(An intriguing story. I would love to hear if anyone can confirm this...)
We all know that stores might charge $49.90 for an item instead of $50.00 to make the price seem lower than the actual cost right? We've all seen cereal priced at $4.95 in the store, automobiles priced at $23,990 and houses priced at $249,900. The idea here is that the consumer sees the lower price and is left with the impression the item is cheaper than the actual cost. I was told a story many years ago by a prominent registrar at one of America's top business universities about the origins of this pricing strategy and why it was first implemented and I have often wondered if it was true.
This is how he said this pricing strategy actually started:
The practice of charging $4.99 instead of $5.00 (or $9.99 instead of $10.00 - you get the picture) was started many years ago by a clever storeowner located somewhere in the northeast I was told, where at the time there was no sales tax on items purchased in the stores. The store owner discovered he had a dishonest sales clerk working for him, who apparently, was not ringing up some of the store sales on the cash register and was pocketing the cash after a customer left the store. For example, if the purchase was $5.00, the buyer might hand a five dollar bill to the sales clerk, take their purchase and leave, not expecting any change.

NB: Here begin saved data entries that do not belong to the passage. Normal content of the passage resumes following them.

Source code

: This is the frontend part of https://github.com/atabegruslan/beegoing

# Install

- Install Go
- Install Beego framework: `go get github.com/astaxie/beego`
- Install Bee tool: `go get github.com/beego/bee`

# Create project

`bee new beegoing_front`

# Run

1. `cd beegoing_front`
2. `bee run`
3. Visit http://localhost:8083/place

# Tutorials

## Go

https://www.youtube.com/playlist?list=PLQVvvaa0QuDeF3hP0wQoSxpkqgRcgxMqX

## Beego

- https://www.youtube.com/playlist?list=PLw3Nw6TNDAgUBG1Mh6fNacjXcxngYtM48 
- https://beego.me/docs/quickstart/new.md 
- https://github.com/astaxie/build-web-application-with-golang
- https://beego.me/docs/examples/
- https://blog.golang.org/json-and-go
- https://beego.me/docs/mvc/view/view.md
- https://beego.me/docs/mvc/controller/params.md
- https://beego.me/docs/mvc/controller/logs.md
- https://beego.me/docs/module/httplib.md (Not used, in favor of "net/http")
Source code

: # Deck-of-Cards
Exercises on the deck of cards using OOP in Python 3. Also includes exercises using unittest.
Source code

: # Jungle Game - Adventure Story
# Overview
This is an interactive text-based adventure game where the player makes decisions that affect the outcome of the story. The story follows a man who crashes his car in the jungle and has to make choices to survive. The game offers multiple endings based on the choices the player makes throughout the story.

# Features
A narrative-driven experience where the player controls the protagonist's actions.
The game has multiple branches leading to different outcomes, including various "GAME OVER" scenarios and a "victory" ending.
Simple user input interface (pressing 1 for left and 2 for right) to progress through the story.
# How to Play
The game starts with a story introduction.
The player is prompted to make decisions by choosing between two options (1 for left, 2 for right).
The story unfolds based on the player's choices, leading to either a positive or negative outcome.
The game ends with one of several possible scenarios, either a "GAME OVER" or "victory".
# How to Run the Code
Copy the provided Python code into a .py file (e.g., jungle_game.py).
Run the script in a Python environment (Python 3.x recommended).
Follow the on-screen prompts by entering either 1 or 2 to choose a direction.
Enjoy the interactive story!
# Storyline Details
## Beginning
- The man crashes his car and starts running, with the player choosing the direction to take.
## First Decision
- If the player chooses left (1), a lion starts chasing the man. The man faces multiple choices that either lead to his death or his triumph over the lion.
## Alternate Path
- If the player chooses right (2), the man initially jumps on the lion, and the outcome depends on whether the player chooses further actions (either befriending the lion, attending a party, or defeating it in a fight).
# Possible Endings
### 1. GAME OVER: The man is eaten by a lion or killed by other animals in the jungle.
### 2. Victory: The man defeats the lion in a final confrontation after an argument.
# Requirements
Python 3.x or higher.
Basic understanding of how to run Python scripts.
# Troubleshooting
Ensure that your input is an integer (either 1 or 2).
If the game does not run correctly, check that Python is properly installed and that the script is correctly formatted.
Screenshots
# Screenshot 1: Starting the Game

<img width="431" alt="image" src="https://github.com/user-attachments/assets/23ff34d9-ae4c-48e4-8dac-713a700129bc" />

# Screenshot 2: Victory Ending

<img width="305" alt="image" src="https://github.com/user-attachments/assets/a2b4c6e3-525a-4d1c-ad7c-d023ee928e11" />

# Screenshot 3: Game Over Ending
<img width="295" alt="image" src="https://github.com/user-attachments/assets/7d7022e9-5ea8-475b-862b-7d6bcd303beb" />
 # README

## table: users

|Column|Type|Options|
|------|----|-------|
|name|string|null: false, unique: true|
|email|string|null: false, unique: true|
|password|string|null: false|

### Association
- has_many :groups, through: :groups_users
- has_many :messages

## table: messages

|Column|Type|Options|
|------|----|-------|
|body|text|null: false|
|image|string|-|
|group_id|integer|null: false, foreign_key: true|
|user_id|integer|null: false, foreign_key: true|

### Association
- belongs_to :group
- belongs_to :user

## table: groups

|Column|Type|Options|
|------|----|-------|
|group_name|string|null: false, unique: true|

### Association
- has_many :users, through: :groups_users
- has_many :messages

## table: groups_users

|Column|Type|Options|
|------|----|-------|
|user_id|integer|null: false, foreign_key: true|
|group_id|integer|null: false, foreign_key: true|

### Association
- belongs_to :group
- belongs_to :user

When this would occur, the clerk would not ring up the purchase on the cash register and keep the $5.00 bill on the sneak tip when the boss wasn't looking. Losses were mounting and the store owner needed a way to prevent the theft and implemented a clever tactic to outsmart his dishonest employee.
To combat the theft at the cash register, the store owner used a tactic of lowering the price on a $5.00 item to $4.99, forcing the sales clerk to give change to the customer when given a $5.00 bill. The customer would then stand with their hand out and wait for their change, and back then, a penny was worth waiting for. In order to open the cash register drawer to get the change for the customer, the sales clerk would have to ring up the sale to get change from the drawer, thus keeping the clerk honest and effectively reducing the loss in store revenue due to theft. The practice caught on locally and eventually it became the norm in many stores. Eventually the pricing strategy became wide spread, but as time passed, the price was lowered not to prevent theft so much, but to give the appearance that a price was cheaper.
If this is true it was an ingenious way of keeping an employee honest, and even if isn't true , we'll still wait at the counter for a penny to see if the store clerk rings up the sale!
And that's the rest of the story...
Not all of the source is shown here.